O resultado do teste estatístico transcrito acima revela que, com um grau de certeza de 95%, a média das emendas propostas pelos parlamentares em MPs tributárias (69,75) é significativamente superior à média das emendas apresentadas às demais MPs (41,57). Tal resultado é um outro indicador de que as emendas parlamentares são uma moeda de troca utilizada por deputados e senadores para tentar emplacar dispositivos durante o processo de conversão da MP em lei. E entre esses dispositivos, é possível que sejam incluídos alguns relativos ao atendimento de demandas de seus doadores de campanha, como demonstramos na postagem anterior.

Outra evidência de que as medidas provisórias de cunho tributário podem ser veículos mais propensos à tentativa de inclusão de dispositivos afetos a parlamentares que defendem os interesses de seus doadores de campanha poderia ser obtida a partir do cômputo de seus prazos de tramitação. A hipótese base, neste caso, é que MPs sobre tributação e benefícios fiscais, por serem mais caras ao Poder Executivo, aumentam o poder de barganha dos parlamentares e, assim, diante de um processo de negociação mais intenso, o prazo de tramitação torna-se maior.

Após computar o prazo transcorrido entre a edição de todas as MPs e a publicação das leis nas quais elas foram convertidas no período entre setembro/2001 e dezembro/2014, realizamos o mesmo teste de hipótese.

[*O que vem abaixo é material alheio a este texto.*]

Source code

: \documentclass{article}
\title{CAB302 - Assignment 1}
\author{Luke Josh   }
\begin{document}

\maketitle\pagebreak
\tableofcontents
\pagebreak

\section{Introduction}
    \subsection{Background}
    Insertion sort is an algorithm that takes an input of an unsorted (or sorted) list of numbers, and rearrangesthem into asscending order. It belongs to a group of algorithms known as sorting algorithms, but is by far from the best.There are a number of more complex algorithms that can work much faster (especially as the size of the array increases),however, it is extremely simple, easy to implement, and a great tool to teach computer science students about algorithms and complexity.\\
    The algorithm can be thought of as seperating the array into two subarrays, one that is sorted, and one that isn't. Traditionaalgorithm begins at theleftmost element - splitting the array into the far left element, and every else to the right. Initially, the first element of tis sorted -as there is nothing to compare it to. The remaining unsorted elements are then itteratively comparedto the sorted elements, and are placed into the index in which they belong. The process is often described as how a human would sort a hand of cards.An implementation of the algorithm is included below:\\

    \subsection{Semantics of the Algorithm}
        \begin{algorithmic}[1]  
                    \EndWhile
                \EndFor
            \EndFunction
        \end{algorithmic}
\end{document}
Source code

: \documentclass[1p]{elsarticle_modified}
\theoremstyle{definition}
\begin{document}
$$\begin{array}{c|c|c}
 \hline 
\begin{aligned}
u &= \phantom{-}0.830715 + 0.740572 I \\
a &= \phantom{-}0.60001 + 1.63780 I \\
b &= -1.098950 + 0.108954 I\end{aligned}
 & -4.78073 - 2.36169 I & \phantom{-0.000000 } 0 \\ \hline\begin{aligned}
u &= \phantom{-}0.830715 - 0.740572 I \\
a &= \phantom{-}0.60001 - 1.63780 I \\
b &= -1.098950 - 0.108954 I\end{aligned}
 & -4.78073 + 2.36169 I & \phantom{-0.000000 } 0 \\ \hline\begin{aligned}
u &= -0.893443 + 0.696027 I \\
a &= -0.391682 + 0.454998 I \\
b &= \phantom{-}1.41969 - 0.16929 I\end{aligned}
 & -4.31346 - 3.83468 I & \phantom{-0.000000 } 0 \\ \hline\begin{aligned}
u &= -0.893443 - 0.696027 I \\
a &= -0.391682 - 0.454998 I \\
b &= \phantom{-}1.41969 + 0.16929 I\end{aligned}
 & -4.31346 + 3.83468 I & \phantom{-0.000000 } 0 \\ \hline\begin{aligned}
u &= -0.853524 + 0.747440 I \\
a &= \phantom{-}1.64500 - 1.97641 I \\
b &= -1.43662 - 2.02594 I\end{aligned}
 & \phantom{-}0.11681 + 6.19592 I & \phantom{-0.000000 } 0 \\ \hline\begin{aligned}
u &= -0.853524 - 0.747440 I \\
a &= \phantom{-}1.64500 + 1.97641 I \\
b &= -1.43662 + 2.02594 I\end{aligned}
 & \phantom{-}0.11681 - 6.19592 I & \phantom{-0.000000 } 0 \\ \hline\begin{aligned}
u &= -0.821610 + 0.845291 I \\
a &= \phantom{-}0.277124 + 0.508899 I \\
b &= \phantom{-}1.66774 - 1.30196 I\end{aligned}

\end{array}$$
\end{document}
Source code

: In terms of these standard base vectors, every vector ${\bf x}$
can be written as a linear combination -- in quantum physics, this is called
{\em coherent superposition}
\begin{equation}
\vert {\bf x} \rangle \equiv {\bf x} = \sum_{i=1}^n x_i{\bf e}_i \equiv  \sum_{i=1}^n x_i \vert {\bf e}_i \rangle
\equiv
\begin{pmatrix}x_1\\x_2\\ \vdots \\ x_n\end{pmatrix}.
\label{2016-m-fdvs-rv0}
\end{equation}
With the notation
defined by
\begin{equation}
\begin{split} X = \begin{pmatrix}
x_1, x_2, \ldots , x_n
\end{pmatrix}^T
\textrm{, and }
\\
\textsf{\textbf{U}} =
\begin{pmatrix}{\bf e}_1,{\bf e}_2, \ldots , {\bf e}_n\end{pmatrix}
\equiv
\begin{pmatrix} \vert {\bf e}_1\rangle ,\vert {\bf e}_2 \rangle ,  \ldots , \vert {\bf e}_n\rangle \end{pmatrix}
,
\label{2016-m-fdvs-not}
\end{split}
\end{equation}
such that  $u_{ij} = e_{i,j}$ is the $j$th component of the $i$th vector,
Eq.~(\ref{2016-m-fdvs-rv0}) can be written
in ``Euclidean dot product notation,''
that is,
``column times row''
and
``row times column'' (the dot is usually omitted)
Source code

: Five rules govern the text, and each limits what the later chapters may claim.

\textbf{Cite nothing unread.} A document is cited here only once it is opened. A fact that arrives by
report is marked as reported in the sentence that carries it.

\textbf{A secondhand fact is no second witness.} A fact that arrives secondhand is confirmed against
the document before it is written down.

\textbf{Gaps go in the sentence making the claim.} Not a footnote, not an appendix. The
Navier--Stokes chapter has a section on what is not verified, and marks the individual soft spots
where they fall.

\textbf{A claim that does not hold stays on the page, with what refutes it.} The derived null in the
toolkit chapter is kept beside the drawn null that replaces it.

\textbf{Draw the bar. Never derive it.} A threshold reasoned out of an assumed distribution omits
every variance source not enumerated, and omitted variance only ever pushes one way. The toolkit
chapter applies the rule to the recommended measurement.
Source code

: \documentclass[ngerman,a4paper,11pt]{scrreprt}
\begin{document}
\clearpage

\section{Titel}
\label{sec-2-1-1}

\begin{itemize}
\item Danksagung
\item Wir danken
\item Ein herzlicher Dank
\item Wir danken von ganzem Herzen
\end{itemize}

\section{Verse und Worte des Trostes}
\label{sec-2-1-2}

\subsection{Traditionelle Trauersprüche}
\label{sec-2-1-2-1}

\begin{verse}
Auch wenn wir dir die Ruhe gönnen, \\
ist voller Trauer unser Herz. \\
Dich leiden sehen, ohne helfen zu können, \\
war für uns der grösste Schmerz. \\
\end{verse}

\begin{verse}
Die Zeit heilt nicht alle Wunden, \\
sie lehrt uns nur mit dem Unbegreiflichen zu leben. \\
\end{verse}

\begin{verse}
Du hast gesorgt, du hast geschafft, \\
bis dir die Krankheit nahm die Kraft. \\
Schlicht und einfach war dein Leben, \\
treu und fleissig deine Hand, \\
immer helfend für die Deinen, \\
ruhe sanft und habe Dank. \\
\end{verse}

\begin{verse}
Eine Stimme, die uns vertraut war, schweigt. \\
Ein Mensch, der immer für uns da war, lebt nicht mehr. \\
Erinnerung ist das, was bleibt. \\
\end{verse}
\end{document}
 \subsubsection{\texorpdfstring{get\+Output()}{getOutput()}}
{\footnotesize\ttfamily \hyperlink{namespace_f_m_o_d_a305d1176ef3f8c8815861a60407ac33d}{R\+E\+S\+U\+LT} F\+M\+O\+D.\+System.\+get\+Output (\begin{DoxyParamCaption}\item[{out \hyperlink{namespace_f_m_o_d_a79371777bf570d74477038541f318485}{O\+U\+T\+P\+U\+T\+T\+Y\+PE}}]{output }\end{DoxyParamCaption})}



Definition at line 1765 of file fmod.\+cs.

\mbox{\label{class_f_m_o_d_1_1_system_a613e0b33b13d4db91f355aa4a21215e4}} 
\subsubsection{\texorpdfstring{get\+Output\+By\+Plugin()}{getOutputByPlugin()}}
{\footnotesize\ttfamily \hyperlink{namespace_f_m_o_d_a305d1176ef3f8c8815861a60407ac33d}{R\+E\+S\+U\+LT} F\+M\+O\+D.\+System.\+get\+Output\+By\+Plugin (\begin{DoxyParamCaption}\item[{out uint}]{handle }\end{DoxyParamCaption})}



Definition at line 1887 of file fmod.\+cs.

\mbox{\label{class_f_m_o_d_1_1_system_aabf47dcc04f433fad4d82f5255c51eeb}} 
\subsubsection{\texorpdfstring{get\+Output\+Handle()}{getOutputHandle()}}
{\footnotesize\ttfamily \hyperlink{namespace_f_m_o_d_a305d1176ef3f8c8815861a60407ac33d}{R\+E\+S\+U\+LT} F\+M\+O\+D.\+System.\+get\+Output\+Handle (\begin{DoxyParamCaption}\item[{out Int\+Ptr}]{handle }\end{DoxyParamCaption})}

Note-se que, neste caso, foram descartadas as MPs que não tiveram sua conversão concluída, seja por rejeição do Congresso, transcurso do prazo, veto, revogação ou declaração de inconstitucionalidade pelo Supremo Tribunal Federal.

Jafar 4

Teste-z de hipótese de igualdade do prazo médio de tramitação de medidas provisórias que tratam de tributação e benefícios tributários e o prazo médio das demais MPs editadas entre setembro/2001 e dezembro/2014 (grau de certeza: 90%).

Os dados obtidos com esse exercício demonstram que a média de tramitação das MPs tributárias é realmente superior ao das medidas que tratam de outros assuntos – 135,21 dias no primeiro grupo e 123,95 dias para o segundo. No entanto, estaticamente esse resultado só é significativo com um grau de certeza de 90% (e não de 95%, como no caso anterior). Isso quer dizer que a robustez deste resultado é um pouco inferior ao anterior, mas o resultado também corrobora a hipótese central de que as MPs tributárias têm uma tramitação mais longa, o que pode estar associado a um processo de negociação mais complicado no âmbito do Poder Legislativo.

Muitas medidas provisórias, muitas delas tratando de tributos e benefícios tributários, mais emendas parlamentares: essa combinação de atropelos ao processo legislativo resulta em leis piores e que, na maioria das vezes, traz grandes benefícios para alguns em detrimentos de outros. Tal qual Jafar tentando arrancar do sultão uma lei que lhe garantiria privilégios sobre os demais.

“Privilégio”, aliás, é uma palavra bem interessante para os propósitos desta pesquisa de tese: etimologicamente, significada “lei privada”; ou seja, feita especialmente para alguns.



 

Nota 1: Como essas análises são reflexões ainda preliminares sobre achados da pesquisa de tese (veja as explicações aqui), seus comentários, críticas e sugestões são muito bem vindos, pois certamente vão contribuir para melhorar a qualidade da pesquisa.

Nota 2: Todos os dados acima são de elaboração própria a partir de dados da Câmara dos Deputados, do Senado Federal e da Presidência da República. Dado o caráter preliminar da pesquisa, solicita-se não citá-los sem autorização do autor.